Own properties, but cannot get building loan

A family member owns 4 properties outright in a prominent community that is rising in price. She rents out 3 of the 4, and she cannot get a loan due to her accountant does not show gains due to the expenses that the properties incur.
Is there any way to get a loan with an 8 credit score if you are in the rental business?

Does she have other income that shows her ability to repay this loan? There are always hard money lenders (I.e. predatory) who will take on loans like this if the collateral is attractive.

Doesn’t sound right. What kind of loan is she wanting? Banks usually look at assets vs liabilities. Does she have big liabilities on something else?

she wants to build a big pole barn on her property. She does not have much savings as her rentals take most of her profits.

Still doesn’t make sense, if she owns the 4 properties outright, where are the big expenses coming from?

What kind of loan is she trying to get?

What kind of equity does she have in the rentals?
Sounds like not much.

Just because a property is “owned outright” does not mean that it is not encumbered. ALL real property comes with restrictive conditions.
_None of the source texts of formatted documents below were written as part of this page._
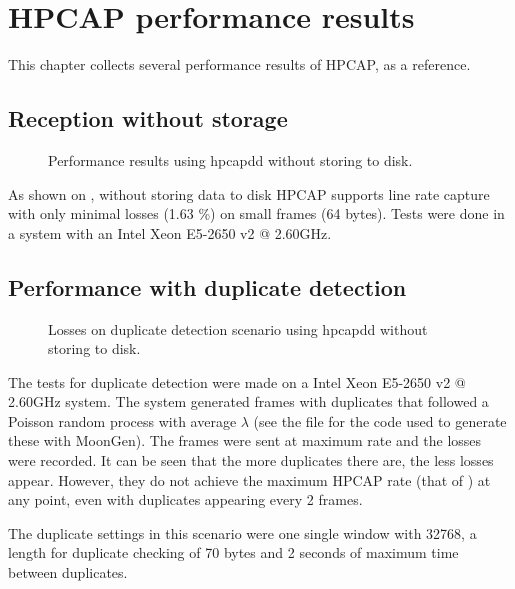 \chapter{HPCAP performance results}

This chapter collects several performance results of HPCAP, as a reference.

\section{Reception without storage}

\begin{figure}[hbtp]
\centering
{}
\caption{Performance results using hpcapdd without storing to disk.}
\label{fig:hpcapdd-nostorage}
\end{figure}

As shown on , without storing data to disk HPCAP supports line rate capture with only minimal losses (1.63 \%) on small frames (64 bytes). Tests were done in a system with an Intel Xeon E5-2650 v2 @ 2.60GHz.

\section{Performance with duplicate detection}

\begin{figure}[hbtp]
\centering
{}
\caption{Losses on duplicate detection scenario using hpcapdd without storing to disk.}
\label{fig:duplicate-rates}
\end{figure}

The tests for duplicate detection were made on a Intel Xeon E5-2650 v2 @ 2.60GHz system. The system generated frames with duplicates that followed a Poisson random process with average $\lambda$ (see the file  for the code used to generate these with MoonGen). The frames were sent at maximum rate and the losses were recorded. It can be seen that the more duplicates there are, the less losses appear. However, they do not achieve the maximum HPCAP rate (that of ) at any point, even with duplicates appearing every 2 frames.

The duplicate settings in this scenario were one single window with 32768, a length for duplicate checking of 70 bytes and 2 seconds of maximum time between duplicates.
Some properties come with liabilities and various exposures lending institutions wouldn’t touch with a 10-ft pole. Things like easements, zoning allowed uses, taxes and legal entanglements just to mention a few.

If the owner is creditworthy and can prove they hold marketable title and ability to repay the obligation, they should qualify for a loan. It could be that the subject owner wants to be shielded from personal responsibility for repayment of the loan. You can’t have your cake and eat it too, if the zero cash flow from the rentals is legitimate, then you can’t use the write-off part as income, even if you are really pocketing it.

her rental houses are paid off for years. About a million bucks worth, as her town is a tourist town.